Luther Review: Series Three, Episode Two


Ellis is a fetish killer. This makes every move of the victim profound and significant. When he’s hiding in the wardrobe, watching his intended victim disrobe (I won’t reveal who it is), gently removing her shoes and socks, each action is suddenly infused with this power. Anything could happen. Even though we’re clearly watching through Ellis’ eyes through a crack in the wardrobe, so pervasive is Kevin Fuller’s performance. It almost becomes overwhelming – every silent cut and artfully framed shot is perfect. That he never spoke a word all episode – not pointedly so, he just didn’t – was perfect for the character. The smile he gave when he was with Carney was horrifying, as was his journey on the bus, slowly contemplating his fingernails. And his trudge past Greggs – shudder – it’s enough to chill you to the bone. His end may feel a little bit melodramatic, and not quite “in tone” with the series, but he got his just desserts.

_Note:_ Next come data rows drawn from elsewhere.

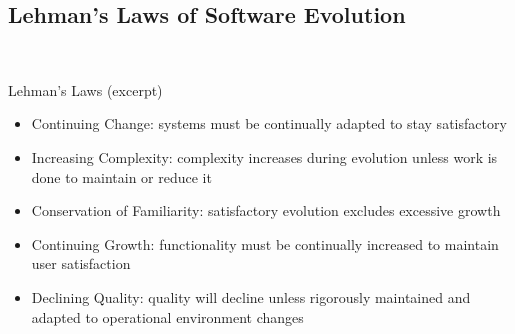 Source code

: \subsection{Lehman's Laws of Software Evolution}
\begin{frame}{\insertsubsection\ }
	\begin{fancycolumns}
		\begin{definition}{Lehman's Laws (excerpt)}
			\begin{itemize}
				\item Continuing Change: systems must be continually adapted to stay satisfactory %
				\item Increasing Complexity: complexity increases during evolution unless work is done to maintain or reduce it %
				\item Conservation of Familiarity: satisfactory evolution excludes excessive growth %
				\item Continuing Growth: functionality must be continually increased to maintain user satisfaction %
				\item Declining Quality: quality will decline unless rigorously maintained and adapted to operational environment changes %

\end{itemize}
\end{definition}
\end{fancycolumns}
\end{frame}
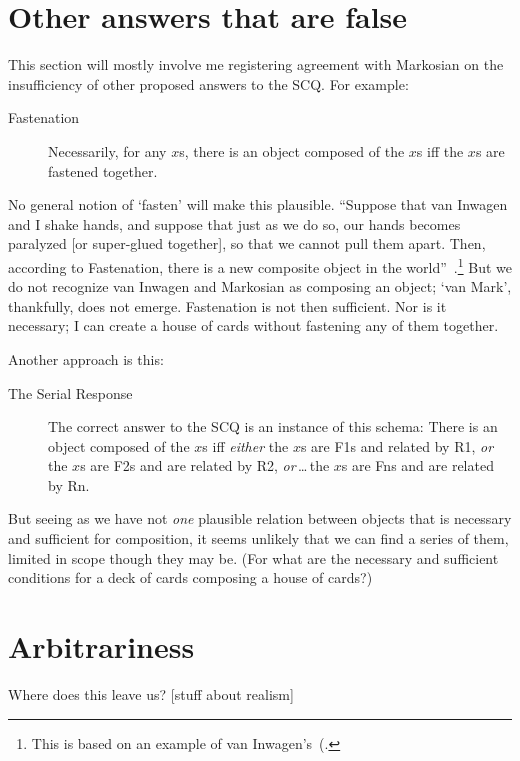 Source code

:\documentclass[11pt]{article}
\begin{document}
\begin{spacing}{1.5}
\section{Other answers that are false}
This section will mostly involve me registering agreement with Markosian on the insufficiency of other proposed answers to the SCQ. For example:
\begin{description}
	\item[Fastenation] Necessarily, for any $x$s, there is an object composed of the $x$s iff the $x$s are fastened together.~\citep[223]{markosian1998a}
\end{description}
No general notion of `fasten' will make this plausible. ``Suppose that van Inwagen and I shake hands, and suppose that just as we do so, our hands becomes paralyzed [or super-glued together], so that we cannot pull them apart. Then, according to Fastenation, there is a new composite object in the world''~\citep[224]{markosian1998a}.\footnote{This is based on an example of van Inwagen's~(\citeyear[57--58]{inwagen1995}.} But we do not recognize van Inwagen and Markosian as composing an object; `van Mark', thankfully, does not emerge. Fastenation is not then sufficient. Nor is it necessary; I can create a house of cards without fastening any of them together.

Another approach is this:
\begin{description}
	\item[The Serial Response] The correct answer to the SCQ is an instance of this schema: There is an object composed of the $x$s iff {\em either} the $x$s are F1s and related by R1, {\em or} the $x$s are F2s and are related by R2, {\em or}\,\ldots\,the $x$s are Fns and are related by Rn.~\citep[230]{markosian1998a}
\end{description}
But seeing as we have not {\em one} plausible relation between objects that is necessary and sufficient for composition, it seems unlikely that we can find a series of them, limited in scope though they may be. (For what are the necessary and sufficient conditions for a deck of cards composing a house of cards?)

\section{Arbitrariness}
Where does this leave us? [stuff about realism]

\ifstandalone
\end{spacing}%
\fi
\end{document}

A special mention must go to DSU George Stark, a man who may go on to become Luther’s main antagonist in the series. I find it really difficult to understand why those who ensure that law enforcement are kept in check are consistently portrayed as either extremely anal or borderline psychotic, and George Stark is both of these. He and his partner in crime Erin Grey, who apparently managed to wrongfoot Luther by feigning a relationship with the seemingly treacherous Ripley, are a singular force. If Luther is breaking the law, he should be arrested and sent to prison. I understand that Luther needs something to fight against, and that the story requires a series-length arc, but it’d be nice to see a sympathetic character rooting out bent coppers. It’d be like Game of Thrones – ultimately, nobody is good or bad. Everyone is flawed. Would that be a bad thing?

Ripley doesn’t get much to do this episode. Sure, he solves the case of the internet troll all by himself, but at what cost? What has society gained by sending his murderer to prison? It really felt like he could have turned a blind eye, or at least not fought quite so hard for his arrest. Perhaps it was to turn our emotions against him before the final reveal, I don’t know. Didn’t quite work for me. He may be proven vindicated by the end but we need them back together again – he’s not a big enough character to carry his own story, really. Flesh him out a little more. Give him a more personal stake in the action. Who knows, maybe put him in a little jeopardy – I’m not suggesting he should become Kim Bauer, not quite.

Well, maybe a little.

And finally, Mary Day. What the hell was that about? They just kept missing each other all episode, until she confronted him like some crazy stalker? This story better be going somewhere, and at the rate we’re currently working I’m expecting nothing less than her being revealed as the Shoreditch creeper. Something big. If it just peters out, then that’ll be a real disappointment – I’m hoping that she’s going to find out about George Stark’s investigation, and go postal on his ass. Something diginified and British like that.